In 2011, the West justified its passivity by claiming the consequences were incalculable, that if the Assad regime would fall, a power vacuum could be the result which in turn would elicit anarchy and the collapse of the entire state.
This is already the case or is becoming apparent, even though – or precisely because – Western states did not intervene. Whilst there was no guarantee that an intervention would lead to an improvement, there is no denying: without an intervention, the situation has deteriorated more and more. The only expectation one can have now is that this trend will continue as long as there is no political will to put an end to it.
Some might believe it to be too late to get meaningfully involved in Syria. However, I am convinced that it is now more urgent than ever to work on a solution. We can no longer watch on idly. Or, in the words of Syrian activists: “You send wreaths. But you should never have let the murders happen to begin with!”
How can the West cease the bloodshed in Syria and take the responsibility to protect seriously in view of the paralysis of the UN Security Council? How can the spread of the conflict to other parts of the region be prevented?
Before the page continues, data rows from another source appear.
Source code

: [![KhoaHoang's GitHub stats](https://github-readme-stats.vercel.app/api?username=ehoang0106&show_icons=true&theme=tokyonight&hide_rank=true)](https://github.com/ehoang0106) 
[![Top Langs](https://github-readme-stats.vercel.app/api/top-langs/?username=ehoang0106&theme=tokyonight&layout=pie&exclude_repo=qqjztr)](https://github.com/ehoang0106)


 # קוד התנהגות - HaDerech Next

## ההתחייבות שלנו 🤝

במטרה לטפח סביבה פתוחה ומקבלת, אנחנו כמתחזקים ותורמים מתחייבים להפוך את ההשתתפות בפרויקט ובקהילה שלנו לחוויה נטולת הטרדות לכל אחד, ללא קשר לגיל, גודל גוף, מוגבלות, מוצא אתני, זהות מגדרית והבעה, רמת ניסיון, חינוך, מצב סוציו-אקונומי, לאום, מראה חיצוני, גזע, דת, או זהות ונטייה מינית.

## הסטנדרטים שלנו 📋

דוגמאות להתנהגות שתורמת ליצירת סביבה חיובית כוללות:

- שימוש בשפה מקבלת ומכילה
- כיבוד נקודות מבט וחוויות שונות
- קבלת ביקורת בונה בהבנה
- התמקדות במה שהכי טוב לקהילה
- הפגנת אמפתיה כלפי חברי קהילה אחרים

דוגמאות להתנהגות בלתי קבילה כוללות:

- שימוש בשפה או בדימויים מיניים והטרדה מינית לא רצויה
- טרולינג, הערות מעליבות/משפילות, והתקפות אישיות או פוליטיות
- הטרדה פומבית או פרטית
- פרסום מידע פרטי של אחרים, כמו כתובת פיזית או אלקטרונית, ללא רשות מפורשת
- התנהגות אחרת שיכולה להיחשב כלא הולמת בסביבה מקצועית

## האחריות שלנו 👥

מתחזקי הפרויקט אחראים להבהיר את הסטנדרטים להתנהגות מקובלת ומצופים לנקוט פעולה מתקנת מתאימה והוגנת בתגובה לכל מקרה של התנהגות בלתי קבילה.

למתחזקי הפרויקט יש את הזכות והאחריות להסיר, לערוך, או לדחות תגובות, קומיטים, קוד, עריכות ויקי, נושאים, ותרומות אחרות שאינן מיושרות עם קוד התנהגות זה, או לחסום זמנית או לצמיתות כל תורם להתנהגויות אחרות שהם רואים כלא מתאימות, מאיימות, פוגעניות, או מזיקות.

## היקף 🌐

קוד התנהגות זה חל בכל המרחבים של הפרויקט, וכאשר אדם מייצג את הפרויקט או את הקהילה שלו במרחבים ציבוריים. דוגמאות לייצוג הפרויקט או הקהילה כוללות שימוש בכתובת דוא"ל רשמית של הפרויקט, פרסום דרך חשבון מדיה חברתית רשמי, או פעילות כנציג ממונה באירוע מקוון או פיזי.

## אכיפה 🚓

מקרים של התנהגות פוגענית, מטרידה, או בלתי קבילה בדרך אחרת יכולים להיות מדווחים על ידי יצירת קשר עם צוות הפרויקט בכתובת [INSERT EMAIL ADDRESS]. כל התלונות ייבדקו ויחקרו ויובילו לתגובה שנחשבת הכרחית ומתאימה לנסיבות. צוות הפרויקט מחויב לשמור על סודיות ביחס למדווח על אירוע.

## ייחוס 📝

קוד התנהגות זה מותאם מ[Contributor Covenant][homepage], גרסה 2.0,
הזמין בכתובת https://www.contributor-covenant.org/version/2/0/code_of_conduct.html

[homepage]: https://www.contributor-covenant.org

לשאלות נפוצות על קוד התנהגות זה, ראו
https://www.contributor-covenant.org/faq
How can European politics work towards achieving the transition in Syria, as agreed upon with Russian approval in Geneva in 2012?
Most civilians killed in Syria are victims of air strikes. At the moment, the coalition against ISIS and the regime virtually share the sky above Syria. However, is there still the possibility to create protection zones for civilians?
And how can more uniform Euro-American politics be conceived of, which will exclude individual states from picking and choosing their own interest groups and thereby aggravating the conflict?
I am delighted to see many outstanding speakers in our midst today who will tackle some of the questions that are of great importance to German and European politics[i].
[i] This keynote speech was held by Dr. Bente Scheller at the hbs Syria conference “Syrien: Neue Aufmerksamkeit für einen alten Konflikt” in Berlin on November 5th, 2014.